Sólo el silencio respondió.

—Puesto que nadie está en contra de esta proposición, Khnum-Hotep estará muy pronto entre nosotros. Ahora tenemos que hacer balance sin complacencia.

—La plantación de cuatro acacias en los puntos cardinales procura buena energía al árbol de vida —señaló la reina—. Se encuentra así en el centro de un campo de fuerzas que no pueden cruzar miasmas ni enfermedades. Pero es sólo un sistema defensivo.

—La puerta del cielo se cierra —recordó el Calvo con gravedad—. La barca de Osiris no circula ya normalmente por lo invisible y, poco a poco, se degrada.

—La construcción de la pirámide de Dachur nos ayudará a luchar —afirmó Senankh—. Las obras funcionan, las condiciones de trabajo de los artesanos son excelentes. Djehuty se consagra a la obra sin descanso, para que no se pierda ni un instante.

—Queda la pregunta principal, que sigue sin respuesta —recordó el rey—: ¿quién lanzó un maleficio sobre el árbol de vida?

—La situación se estabiliza en la región sirio-palestina —estimó el general Nesmontu—, y nuestros servicios de información interrogan a muchos sospechosos, incluidos los hechiceros de aldea. Sólo menudencias, de momento. Sin embargo, tengo la sensación de que el ataque brotó de allí.

—Suponiendo que el culpable sea un dignatario de la corte de Menfis —insinuó Sehotep—, mis investigaciones en ese campo no han tenido resultados. No me pierdo ninguna recepción, con la esperanza de que alguna fanfarronada me ponga sobre la pista.

—Examinar al personal administrativo tampoco ha sido eficaz —deploró Senankh.

—No tengo acusación alguna que hacer contra los sacerdotes y las sacerdotisas de Abydos —añadió el Calvo—. Cumplen sus funciones con la máxima seriedad.

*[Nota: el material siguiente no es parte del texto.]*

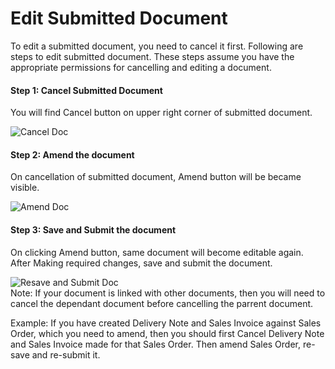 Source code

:<!-- add-breadcrumbs -->
# Edit Submitted Document

To edit a submitted document, you need to cancel it first. Following are steps to edit submitted document. These steps assume you have the appropriate permissions for cancelling and editing a document.

#### Step 1: Cancel Submitted Document

You will find Cancel button on upper right corner of submitted document.

<img alt="Cancel Doc" class="screenshot" src="{{docs_base_url}}/v12/assets/img/articles/edit-submitted-doc-1.png">

#### Step 2: Amend the document

On cancellation of submitted document, Amend button will be became visible.

<img alt="Amend Doc" class="screenshot" src="{{docs_base_url}}/v12/assets/img/articles/edit-submitted-doc-2.png">

#### Step 3: Save and Submit the document

On clicking Amend button, same document will become editable again. After Making required changes, save and submit the document.

<img alt="Resave and Submit Doc" class="screenshot" src="{{docs_base_url}}/v12/assets/img/articles/edit-submitted-doc-3.png">

<div class="well">Note: If your document is linked with other documents, then you will need to cancel the dependant document before cancelling the parrent document.

Example: If you have created Delivery Note and Sales Invoice against Sales Order, which you need to amend, then you should first Cancel Delivery Note and Sales Invoice made for that Sales Order. Then amend Sales Order, re-save and re-submit it.
</div>
<!-- markdown -->
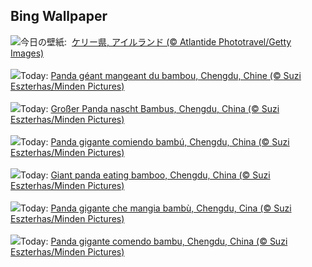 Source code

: ## Bing Wallpaper
![](https://www.bing.com/th?id=OHR.StFiniansBay_JA-JP4552826629_UHD.jpg&w=1000)今日の壁紙: &nbsp;[ケリー県, アイルランド (© Atlantide Phototravel/Getty Images)](https://www.bing.com/th?id=OHR.StFiniansBay_JA-JP4552826629_UHD.jpg)
<br><br/>
![](https://www.bing.com/th?id=OHR.BambooPanda_FR-FR2591411752_UHD.jpg&w=1000)Today: [Panda géant mangeant du bambou, Chengdu, Chine (© Suzi Eszterhas/Minden Pictures)](https://www.bing.com/th?id=OHR.BambooPanda_FR-FR2591411752_UHD.jpg)
<br><br/>
![](https://www.bing.com/th?id=OHR.BambooPanda_DE-DE5582492401_UHD.jpg&w=1000)Today: [Großer Panda nascht Bambus, Chengdu, China (© Suzi Eszterhas/Minden Pictures)](https://www.bing.com/th?id=OHR.BambooPanda_DE-DE5582492401_UHD.jpg)
<br><br/>
![](https://www.bing.com/th?id=OHR.BambooPanda_ES-ES8233000547_UHD.jpg&w=1000)Today: [Panda gigante comiendo bambú, Chengdu, China (© Suzi Eszterhas/Minden Pictures)](https://www.bing.com/th?id=OHR.BambooPanda_ES-ES8233000547_UHD.jpg)
<br><br/>
![](https://www.bing.com/th?id=OHR.BambooPanda_EN-GB5869925596_UHD.jpg&w=1000)Today: [Giant panda eating bamboo, Chengdu, China (© Suzi Eszterhas/Minden Pictures)](https://www.bing.com/th?id=OHR.BambooPanda_EN-GB5869925596_UHD.jpg)
<br><br/>
![](https://www.bing.com/th?id=OHR.BambooPanda_IT-IT5188324890_UHD.jpg&w=1000)Today: [Panda gigante che mangia bambù, Chengdu, Cina (© Suzi Eszterhas/Minden Pictures)](https://www.bing.com/th?id=OHR.BambooPanda_IT-IT5188324890_UHD.jpg)
<br><br/>
![](https://www.bing.com/th?id=OHR.BambooPanda_PT-BR2137672411_UHD.jpg&w=1000)Today: [Panda gigante comendo bambu, Chengdu, China (© Suzi Eszterhas/Minden Pictures)](https://www.bing.com/th?id=OHR.BambooPanda_PT-BR2137672411_UHD.jpg)
<br><br/>

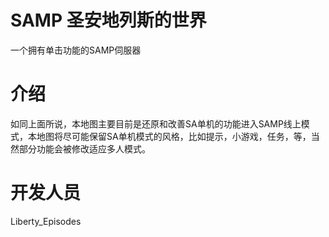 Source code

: # SAMP 圣安地列斯的世界
一个拥有单击功能的SAMP伺服器
# 介绍
如同上面所说，本地图主要目前是还原和改善SA单机的功能进入SAMP线上模式，本地图将尽可能保留SA单机模式的风格，比如提示，小游戏，任务，等，当然部分功能会被修改适应多人模式。
# 开发人员
Liberty_Episodes
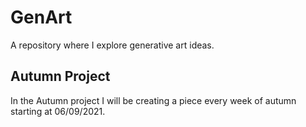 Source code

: # GenArt

A repository where I explore generative art ideas.

## Autumn Project

In the Autumn project I will be creating a piece every week of autumn starting at 06/09/2021.
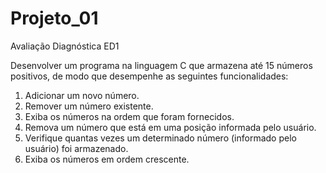 # Projeto_01
Avaliação Diagnóstica ED1

Desenvolver um programa na linguagem C que armazena até 15 números positivos, de modo que desempenhe as seguintes funcionalidades:
1) Adicionar um novo número.
2) Remover um número existente.
3) Exiba os números na ordem que foram fornecidos.
4) Remova um número que está em uma posição informada pelo usuário.
5) Verifique quantas vezes um determinado número (informado pelo usuário) foi armazenado.
6) Exiba os números em ordem crescente.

Sesostris no podía excluir la siniestra hipótesis de que el mal procediese del territorio sagrado de Osiris. Pero la joven sacerdotisa, encargada de descubrir el menor indicio, permanecía muda.

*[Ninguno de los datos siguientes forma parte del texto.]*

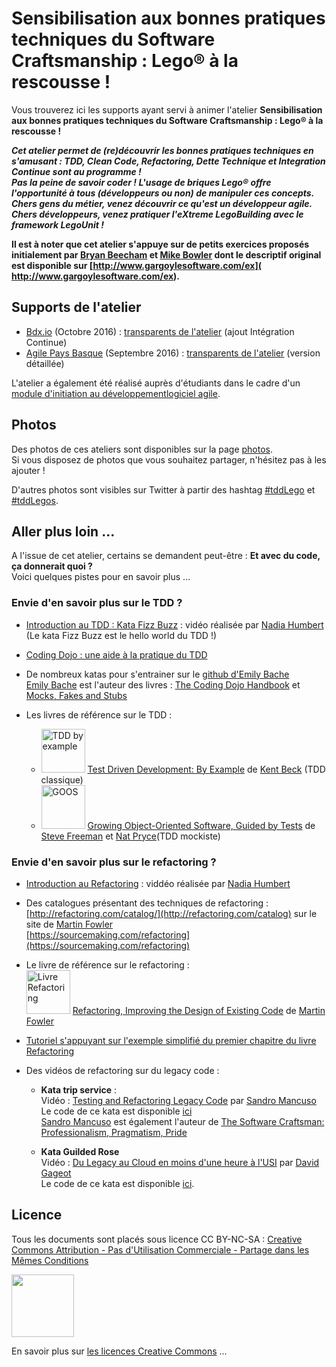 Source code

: # Sensibilisation aux bonnes pratiques techniques du Software Craftsmanship : Lego® à la rescousse ! 

Vous trouverez ici les supports ayant servi à animer l'atelier **Sensibilisation aux bonnes pratiques techniques du Software Craftsmanship : Lego® à la rescousse !** 

***Cet atelier permet de (re)découvrir les bonnes pratiques techniques en s'amusant : TDD, Clean Code, Refactoring, Dette Technique et Integration Continue sont au programme !  
Pas la peine de savoir coder ! L'usage de briques Lego® offre l'opportunité à tous (développeurs ou non) de manipuler ces concepts.    
Chers gens du métier, venez découvrir ce qu'est un développeur agile.  
Chers développeurs, venez pratiquer l'eXtreme LegoBuilding avec le framework LegoUnit !***

**Il est à noter que cet atelier s'appuye sur de petits exercices proposés initialement par [Bryan Beecham](https://twitter.com/BillyGarnet) et [Mike Bowler](https://twitter.com/mike_bowler) dont le descriptif original est disponible sur [http://www.gargoylesoftware.com/ex]( http://www.gargoylesoftware.com/ex).**

## Supports de l'atelier

* [Bdx.io](http://www.bdx.io/) (Octobre 2016) : [transparents de l'atelier](slides/tddLego_Bdxio_2016.pdf) (ajout Intégration Continue)
* [Agile Pays Basque](http://agile-paysbasque.fr/) (Septembre 2016) : [transparents de l'atelier](slides/tddLego_AgilePB_2016.pdf) (version détaillée)

L'atelier a également été réalisé auprès d'étudiants dans le cadre d'un [module d'initiation au développementlogiciel agile](https://github.com/iblasquez/enseignement-developpement-logiciel-agile).


## Photos
Des photos de ces ateliers sont disponibles sur la page [photos](photos.md).  
Si vous disposez de photos que vous souhaitez partager, n'hésitez pas à les ajouter !  

D'autres photos sont visibles sur Twitter à partir des hashtag [#tddLego](https://twitter.com/search?q=%23tddLego) et [#tddLegos](https://twitter.com/search?q=%23tddLego).

## Aller plus loin ...
A l'issue de cet atelier, certains se demandent peut-être : **Et avec du code, ça donnerait quoi ?**  
Voici quelques pistes pour en savoir plus ...

### Envie d'en savoir plus sur le TDD ?
* [Introduction au TDD : Kata Fizz Buzz](https://www.youtube.com/watch?v=RWYvBNX9wcU) : vidéo réalisée par   [Nadia Humbert ](https://twitter.com/nphumbert) (Le kata Fizz Buzz est le hello world du TDD !)

* [Coding Dojo : une aide à la pratique du TDD](http://iblasquez.github.io/presentation_TDD_CodingDojo)  

* De nombreux katas pour s'entrainer sur le [github d'Emily Bache](https://github.com/emilybache)  
  [Emily Bache](http://coding-is-like-cooking.info/)  est l'auteur des livres : [The Coding Dojo Handbook](https://leanpub.com/codingdojohandbook) et [Mocks, Fakes and Stubs](https://leanpub.com/mocks-fakes-stubs)

* Les livres de référence sur le TDD :
	* <img src="https://images-na.ssl-images-amazon.com/images/I/51kDbV%2BN65L._SX396_BO1,204,203,200_.jpg" alt="TDD by example" width="70"> [Test Driven Development: By Example](https://www.amazon.fr/Test-Driven-Development-Kent-Beck/dp/0321146530) de [Kent Beck](https://twitter.com/KentBeck) (TDD classique)
	* <img src="https://images-na.ssl-images-amazon.com/images/I/51fUKOog3VL._SX380_BO1,204,203,200_.jpg" alt="GOOS" width="70"> [Growing Object-Oriented Software, Guided by Tests](https://www.amazon.fr/Growing-Object-Oriented-Software-Guided-Tests/dp/0321503627) de [Steve Freeman](https://twitter.com/sf105) et [Nat Pryce](https://twitter.com/natpryce)(TDD mockiste)



### Envie d'en savoir plus sur le refactoring ?
* [Introduction au Refactoring](https://www.youtube.com/watch?v=sxQAULX96P0) : viddéo réalisée par [Nadia Humbert ](https://twitter.com/nphumbert)

* Des catalogues présentant des techniques de refactoring :  
  [http://refactoring.com/catalog/](http://refactoring.com/catalog) sur le site de [Martin Fowler](https://twitter.com/martinfowler)  
  [https://sourcemaking.com/refactoring](https://sourcemaking.com/refactoring) 
 

* Le livre de référence sur le refactoring :   
	<img src="http://www.martinfowler.com/books/refactoringBook.jpg" alt="Livre Refactoring" width="70"> [Refactoring, Improving the Design of Existing Code](http://martinfowler.com/books/refactoring.html) de [Martin Fowler](https://twitter.com/martinfowler)  
	
* [Tutoriel s'appuyant sur l'exemple simplifié du premier chapitre du livre Refactoring](https://github.com/iblasquez/Refactoring_PremierExempleFowler)


* Des vidéos de refactoring sur du legacy code :
	* **Kata trip service** :  
		Vidéo : [Testing and Refactoring Legacy Code](https://www.youtube.com/watch?v=_NnElPO5BU0) par [Sandro Mancuso](https://twitter.com/sandromancuso)  
		Le code de ce kata est disponible [ici](https://github.com/sandromancuso/trip-service-kata)    
		[Sandro Mancuso](https://twitter.com/sandromancuso) est également l'auteur de [The Software Craftsman: Professionalism, Pragmatism, Pride](http://www.amazon.co.uk/books/dp/0134052501/)  

	* **Kata Guilded Rose**  
		Vidéo : [Du Legacy au Cloud en moins d'une heure à l'USI](https://www.youtube.com/watch?v=q11gydDAMSo) par [David Gageot](https://twitter.com/dgageot)  
		Le code de ce kata est disponible [ici](https://github.com/emilybache/GildedRose-Refactoring-Kata).  
	


## Licence
Tous les documents sont placés sous licence CC BY-NC-SA :  [Creative Commons
Attribution - Pas d'Utilisation Commerciale - Partage dans les Mêmes Conditions](https://creativecommons.org/licenses/by-nc-sa/4.0/)

<img src="https://licensebuttons.net/l/by-nc-sa/3.0/88x31.png" width="100">

En savoir plus sur [les licences Creative Commons](https://creativecommons.org/licenses/?lang=fr-FR) ...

—Nos las vemos con un temible adversario —advirtió el rey—. Inteligente, astuto, dotado de peligrosos poderes, dirige un equipo de perfecta discreción. Los servicios del visir y los policías de Sobek tampoco han conseguido penetrar la niebla.

—¡Espantoso! —juzgó Senankh—. Ese monstruo está tejiendo una tela cuyos hilos no descubrimos. ¿No será demasiado tarde cuando los veamos?

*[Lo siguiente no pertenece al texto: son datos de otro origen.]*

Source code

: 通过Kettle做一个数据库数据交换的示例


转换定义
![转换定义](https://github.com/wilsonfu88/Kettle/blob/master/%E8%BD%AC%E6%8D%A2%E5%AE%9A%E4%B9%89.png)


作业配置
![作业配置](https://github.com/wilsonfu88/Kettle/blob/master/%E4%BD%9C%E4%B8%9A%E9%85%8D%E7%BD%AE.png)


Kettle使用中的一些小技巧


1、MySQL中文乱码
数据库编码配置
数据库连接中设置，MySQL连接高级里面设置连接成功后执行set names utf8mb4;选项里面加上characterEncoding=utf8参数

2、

—¿Acaso no es demasiado tarde ya? —se inquietó el Calvo.

—Ciertamente, no —objetó Sesostris—. Por poco que sea, nuestras acciones rituales han puesto trabas a las suyas, la acacia de Osiris sigue viva, y producimos la energía necesaria para impedir su desaparición.

—El enemigo lo sabe —afirmó Sehotep—. ¿No intentará una nueva ofensiva para romper nuestras últimas defensas?

—Las obras de la pirámide serán protegidas con el mayor cuidado —aseguró el rey—, y se reforzarán las medidas de seguridad en torno a Abydos.

—No estaremos eternamente a la defensiva —profetizó la reina—. Forjar armas capaces de combatir a semejante enemigo requiere tiempo, pero el «Círculo de oro» nunca se abandonará a la desesperación. Puesto que está en condiciones de salvar la fuente espiritual de nuestro país, sólo este pensamiento debe dominarlo.